** Stored items **
———

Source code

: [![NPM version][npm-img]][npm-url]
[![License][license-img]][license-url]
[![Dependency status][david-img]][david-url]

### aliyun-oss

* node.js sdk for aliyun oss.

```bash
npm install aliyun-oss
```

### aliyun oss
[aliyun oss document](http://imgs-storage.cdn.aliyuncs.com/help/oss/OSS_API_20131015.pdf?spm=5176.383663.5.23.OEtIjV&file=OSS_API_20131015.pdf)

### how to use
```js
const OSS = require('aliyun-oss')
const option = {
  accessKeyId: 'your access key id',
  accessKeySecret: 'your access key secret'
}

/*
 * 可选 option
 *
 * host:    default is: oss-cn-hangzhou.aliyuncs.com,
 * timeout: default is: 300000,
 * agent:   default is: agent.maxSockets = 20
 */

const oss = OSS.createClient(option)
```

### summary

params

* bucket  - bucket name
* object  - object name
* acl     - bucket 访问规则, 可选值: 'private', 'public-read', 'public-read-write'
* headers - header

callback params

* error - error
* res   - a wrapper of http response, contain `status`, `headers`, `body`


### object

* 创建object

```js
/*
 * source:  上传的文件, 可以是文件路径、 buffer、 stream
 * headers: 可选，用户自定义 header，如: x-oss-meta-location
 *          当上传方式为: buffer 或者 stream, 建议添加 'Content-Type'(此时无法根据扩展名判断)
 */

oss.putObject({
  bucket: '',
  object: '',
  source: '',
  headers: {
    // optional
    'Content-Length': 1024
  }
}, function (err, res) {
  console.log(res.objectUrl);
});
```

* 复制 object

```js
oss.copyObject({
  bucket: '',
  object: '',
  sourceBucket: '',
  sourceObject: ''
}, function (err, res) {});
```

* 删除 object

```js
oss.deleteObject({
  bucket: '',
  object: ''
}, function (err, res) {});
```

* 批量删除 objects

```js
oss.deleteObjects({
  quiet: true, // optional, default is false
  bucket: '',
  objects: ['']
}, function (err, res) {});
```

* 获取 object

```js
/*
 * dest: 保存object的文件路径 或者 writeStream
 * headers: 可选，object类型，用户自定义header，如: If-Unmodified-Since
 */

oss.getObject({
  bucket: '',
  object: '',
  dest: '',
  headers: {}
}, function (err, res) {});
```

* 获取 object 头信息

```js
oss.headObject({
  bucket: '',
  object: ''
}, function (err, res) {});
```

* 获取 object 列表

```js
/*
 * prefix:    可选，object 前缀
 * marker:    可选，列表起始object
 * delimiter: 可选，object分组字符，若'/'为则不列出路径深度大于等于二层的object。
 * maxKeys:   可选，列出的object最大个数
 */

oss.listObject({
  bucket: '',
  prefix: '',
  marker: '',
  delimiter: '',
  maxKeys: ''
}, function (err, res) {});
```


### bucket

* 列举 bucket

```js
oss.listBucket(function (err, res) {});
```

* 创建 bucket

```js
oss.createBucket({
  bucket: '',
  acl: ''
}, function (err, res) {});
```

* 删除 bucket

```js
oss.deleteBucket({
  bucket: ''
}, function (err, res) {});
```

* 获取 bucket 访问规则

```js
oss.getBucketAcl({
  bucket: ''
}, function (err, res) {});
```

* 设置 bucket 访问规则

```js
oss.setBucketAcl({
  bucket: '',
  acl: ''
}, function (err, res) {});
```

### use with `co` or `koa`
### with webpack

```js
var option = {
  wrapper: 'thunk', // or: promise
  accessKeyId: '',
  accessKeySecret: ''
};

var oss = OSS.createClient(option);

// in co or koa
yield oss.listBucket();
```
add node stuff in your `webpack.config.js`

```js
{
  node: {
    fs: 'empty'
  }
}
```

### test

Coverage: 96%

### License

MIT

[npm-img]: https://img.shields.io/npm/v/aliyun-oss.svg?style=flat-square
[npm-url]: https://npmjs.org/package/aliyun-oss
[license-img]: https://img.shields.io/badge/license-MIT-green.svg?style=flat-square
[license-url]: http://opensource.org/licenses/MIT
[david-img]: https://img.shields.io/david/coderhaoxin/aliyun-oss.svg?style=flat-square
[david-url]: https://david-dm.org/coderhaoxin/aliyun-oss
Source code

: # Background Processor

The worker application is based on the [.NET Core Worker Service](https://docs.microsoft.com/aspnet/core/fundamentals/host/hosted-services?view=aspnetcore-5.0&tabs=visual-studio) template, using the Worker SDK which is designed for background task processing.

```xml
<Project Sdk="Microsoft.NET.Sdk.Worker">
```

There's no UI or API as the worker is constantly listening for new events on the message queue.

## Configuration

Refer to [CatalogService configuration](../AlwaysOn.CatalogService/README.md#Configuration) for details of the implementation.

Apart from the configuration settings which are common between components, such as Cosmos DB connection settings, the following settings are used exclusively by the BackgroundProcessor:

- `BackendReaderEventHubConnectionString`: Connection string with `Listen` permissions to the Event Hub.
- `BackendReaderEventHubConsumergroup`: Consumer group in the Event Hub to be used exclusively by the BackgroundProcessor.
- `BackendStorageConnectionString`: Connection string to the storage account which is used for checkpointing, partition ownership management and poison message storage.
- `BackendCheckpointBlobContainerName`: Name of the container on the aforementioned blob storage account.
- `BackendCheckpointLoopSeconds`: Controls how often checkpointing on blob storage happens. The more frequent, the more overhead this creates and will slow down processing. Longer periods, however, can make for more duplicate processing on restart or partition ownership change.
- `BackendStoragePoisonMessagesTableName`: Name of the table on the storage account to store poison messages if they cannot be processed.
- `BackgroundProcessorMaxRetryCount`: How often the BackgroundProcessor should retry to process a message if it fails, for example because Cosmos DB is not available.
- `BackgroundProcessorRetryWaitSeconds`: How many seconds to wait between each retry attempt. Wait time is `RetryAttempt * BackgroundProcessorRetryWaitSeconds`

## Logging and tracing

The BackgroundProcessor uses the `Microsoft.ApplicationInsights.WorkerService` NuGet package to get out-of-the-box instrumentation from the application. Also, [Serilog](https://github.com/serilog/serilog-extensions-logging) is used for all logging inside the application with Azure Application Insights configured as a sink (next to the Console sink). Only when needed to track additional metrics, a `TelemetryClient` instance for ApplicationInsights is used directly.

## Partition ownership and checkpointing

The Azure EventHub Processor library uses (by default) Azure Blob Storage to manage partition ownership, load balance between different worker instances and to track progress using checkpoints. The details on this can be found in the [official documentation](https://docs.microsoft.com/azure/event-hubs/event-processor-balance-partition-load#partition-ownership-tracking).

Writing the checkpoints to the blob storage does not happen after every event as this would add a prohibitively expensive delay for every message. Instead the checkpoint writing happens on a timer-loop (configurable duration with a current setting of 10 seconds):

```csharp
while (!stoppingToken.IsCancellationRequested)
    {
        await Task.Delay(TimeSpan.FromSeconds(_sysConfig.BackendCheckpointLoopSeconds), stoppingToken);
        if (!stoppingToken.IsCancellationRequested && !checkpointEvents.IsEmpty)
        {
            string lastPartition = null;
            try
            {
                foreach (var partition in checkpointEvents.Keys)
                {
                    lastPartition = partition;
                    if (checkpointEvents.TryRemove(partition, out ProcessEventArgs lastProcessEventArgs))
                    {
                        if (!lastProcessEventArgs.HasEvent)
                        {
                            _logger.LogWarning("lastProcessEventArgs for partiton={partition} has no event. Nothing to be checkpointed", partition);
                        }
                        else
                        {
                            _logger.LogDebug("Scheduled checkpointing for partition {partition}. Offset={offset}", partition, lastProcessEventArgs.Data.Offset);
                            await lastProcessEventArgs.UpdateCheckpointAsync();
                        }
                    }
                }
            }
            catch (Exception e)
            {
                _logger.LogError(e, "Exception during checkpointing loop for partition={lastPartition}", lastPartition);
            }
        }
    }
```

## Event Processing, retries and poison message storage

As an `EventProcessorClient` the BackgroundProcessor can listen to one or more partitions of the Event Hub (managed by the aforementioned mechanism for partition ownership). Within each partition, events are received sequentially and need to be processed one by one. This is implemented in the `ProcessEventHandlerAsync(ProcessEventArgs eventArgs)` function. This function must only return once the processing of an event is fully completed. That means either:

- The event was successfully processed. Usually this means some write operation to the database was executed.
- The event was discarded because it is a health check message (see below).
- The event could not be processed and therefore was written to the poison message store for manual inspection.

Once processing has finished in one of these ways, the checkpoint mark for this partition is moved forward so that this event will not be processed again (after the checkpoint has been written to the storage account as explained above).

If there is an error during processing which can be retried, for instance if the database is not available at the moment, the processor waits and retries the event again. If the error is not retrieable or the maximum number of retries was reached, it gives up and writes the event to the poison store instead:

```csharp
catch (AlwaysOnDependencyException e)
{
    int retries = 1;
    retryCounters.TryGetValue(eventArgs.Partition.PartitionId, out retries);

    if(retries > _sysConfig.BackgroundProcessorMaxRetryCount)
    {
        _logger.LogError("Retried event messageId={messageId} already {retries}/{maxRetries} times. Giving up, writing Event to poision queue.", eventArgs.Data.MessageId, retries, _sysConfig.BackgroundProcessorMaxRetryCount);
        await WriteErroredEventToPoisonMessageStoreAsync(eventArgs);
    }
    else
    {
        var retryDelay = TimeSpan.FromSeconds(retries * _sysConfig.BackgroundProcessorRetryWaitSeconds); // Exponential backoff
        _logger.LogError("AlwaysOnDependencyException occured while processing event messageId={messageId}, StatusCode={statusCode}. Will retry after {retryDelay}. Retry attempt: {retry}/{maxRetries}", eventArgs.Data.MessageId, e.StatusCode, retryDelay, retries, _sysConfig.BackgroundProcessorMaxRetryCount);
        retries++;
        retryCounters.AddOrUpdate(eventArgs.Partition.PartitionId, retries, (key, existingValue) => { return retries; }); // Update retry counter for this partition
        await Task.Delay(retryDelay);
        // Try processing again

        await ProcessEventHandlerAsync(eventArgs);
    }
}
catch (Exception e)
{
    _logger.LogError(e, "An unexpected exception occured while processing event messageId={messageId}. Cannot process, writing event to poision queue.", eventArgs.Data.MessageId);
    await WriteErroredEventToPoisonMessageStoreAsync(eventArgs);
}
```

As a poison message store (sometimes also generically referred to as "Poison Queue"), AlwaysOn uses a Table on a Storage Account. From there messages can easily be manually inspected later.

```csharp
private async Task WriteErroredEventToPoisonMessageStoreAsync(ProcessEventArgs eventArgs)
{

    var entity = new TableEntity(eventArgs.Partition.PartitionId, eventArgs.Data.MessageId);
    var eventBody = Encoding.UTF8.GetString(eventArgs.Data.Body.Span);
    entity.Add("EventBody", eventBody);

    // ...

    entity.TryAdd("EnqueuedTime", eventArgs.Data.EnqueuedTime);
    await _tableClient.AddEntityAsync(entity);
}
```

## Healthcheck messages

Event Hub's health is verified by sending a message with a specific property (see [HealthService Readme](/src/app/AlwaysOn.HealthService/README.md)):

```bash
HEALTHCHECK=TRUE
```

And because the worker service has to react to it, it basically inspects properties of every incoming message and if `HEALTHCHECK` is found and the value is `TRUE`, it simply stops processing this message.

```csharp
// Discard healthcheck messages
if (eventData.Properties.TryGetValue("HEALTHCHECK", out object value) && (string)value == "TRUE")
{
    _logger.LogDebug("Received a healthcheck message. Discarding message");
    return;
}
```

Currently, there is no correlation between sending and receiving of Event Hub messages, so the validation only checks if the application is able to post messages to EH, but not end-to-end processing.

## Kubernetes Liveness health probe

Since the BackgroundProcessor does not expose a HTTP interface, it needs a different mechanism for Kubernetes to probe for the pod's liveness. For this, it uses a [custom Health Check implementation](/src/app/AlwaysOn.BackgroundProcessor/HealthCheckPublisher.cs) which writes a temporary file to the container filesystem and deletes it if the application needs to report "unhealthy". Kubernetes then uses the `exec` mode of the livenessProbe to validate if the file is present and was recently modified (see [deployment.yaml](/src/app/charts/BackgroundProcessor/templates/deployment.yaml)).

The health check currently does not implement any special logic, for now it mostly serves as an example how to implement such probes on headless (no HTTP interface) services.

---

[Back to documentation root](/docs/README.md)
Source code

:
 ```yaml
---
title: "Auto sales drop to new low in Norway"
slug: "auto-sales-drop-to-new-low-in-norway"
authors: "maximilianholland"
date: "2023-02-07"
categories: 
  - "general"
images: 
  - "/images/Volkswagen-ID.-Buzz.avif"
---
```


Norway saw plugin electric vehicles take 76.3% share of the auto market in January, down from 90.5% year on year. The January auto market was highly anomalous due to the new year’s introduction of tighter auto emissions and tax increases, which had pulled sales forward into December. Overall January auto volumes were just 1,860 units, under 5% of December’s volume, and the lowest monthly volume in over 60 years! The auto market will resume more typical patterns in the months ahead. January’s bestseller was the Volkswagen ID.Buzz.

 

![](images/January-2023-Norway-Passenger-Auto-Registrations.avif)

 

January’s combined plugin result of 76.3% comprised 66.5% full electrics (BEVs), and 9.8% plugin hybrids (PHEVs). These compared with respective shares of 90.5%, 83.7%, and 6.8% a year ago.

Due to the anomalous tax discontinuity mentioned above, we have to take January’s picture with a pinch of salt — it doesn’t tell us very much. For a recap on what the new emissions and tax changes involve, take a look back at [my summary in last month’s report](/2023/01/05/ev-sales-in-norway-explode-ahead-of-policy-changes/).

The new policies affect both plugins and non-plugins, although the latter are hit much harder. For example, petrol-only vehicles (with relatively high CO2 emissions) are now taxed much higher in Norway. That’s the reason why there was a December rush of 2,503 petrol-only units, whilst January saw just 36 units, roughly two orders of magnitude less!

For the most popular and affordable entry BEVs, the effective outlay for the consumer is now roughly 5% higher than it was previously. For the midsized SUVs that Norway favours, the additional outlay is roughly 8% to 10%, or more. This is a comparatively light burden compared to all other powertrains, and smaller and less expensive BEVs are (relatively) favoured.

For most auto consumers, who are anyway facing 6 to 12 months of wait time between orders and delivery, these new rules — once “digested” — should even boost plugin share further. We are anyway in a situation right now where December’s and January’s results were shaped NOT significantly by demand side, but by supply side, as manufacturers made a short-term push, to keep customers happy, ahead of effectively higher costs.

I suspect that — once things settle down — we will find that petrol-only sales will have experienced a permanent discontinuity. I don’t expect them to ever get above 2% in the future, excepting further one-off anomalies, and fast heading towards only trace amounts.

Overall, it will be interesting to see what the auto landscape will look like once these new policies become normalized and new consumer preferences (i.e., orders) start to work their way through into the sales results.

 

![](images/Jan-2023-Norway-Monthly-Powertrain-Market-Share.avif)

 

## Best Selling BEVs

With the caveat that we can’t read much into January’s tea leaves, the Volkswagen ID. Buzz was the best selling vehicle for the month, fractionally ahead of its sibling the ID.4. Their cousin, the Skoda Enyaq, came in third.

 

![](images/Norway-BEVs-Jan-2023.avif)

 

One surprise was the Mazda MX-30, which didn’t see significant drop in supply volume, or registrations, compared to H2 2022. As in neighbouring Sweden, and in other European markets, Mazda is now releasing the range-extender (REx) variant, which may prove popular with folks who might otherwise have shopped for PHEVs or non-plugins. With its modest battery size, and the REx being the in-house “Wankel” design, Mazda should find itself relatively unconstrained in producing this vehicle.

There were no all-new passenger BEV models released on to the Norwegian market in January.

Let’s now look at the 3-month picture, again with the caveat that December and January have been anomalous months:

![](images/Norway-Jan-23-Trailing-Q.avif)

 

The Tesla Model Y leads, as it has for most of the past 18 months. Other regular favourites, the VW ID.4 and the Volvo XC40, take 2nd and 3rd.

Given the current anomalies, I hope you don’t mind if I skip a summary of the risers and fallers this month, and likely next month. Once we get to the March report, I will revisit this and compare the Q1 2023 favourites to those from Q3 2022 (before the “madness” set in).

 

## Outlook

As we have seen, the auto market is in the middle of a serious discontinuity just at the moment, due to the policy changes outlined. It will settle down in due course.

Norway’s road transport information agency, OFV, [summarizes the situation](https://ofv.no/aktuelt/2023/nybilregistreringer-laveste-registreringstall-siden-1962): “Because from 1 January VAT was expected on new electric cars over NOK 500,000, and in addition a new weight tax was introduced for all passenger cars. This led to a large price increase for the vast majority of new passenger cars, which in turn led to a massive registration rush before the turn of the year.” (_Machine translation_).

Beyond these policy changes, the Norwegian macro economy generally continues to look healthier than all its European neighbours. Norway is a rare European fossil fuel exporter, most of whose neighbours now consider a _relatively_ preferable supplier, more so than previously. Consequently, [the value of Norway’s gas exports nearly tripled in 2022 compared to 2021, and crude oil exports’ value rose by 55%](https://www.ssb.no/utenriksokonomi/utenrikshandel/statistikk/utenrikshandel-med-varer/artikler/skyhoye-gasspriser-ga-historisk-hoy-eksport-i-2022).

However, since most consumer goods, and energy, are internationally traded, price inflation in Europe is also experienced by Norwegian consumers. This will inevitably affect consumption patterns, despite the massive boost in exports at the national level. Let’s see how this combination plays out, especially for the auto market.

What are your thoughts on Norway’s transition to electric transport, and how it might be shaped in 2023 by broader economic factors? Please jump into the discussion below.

———

** TASK INSTRUCTIONS **
Check each line of the data above for the string "settle", and copy the ones that have it.

** EXERCISE RESULT **
I suspect that — once things settle down — we will find that petrol-only sales will have experienced a permanent discontinuity. I don’t expect them to ever get above 2% in the future, excepting further one-off anomalies, and fast heading towards only trace amounts.
As we have seen, the auto market is in the middle of a serious discontinuity just at the moment, due to the policy changes outlined. It will settle down in due course.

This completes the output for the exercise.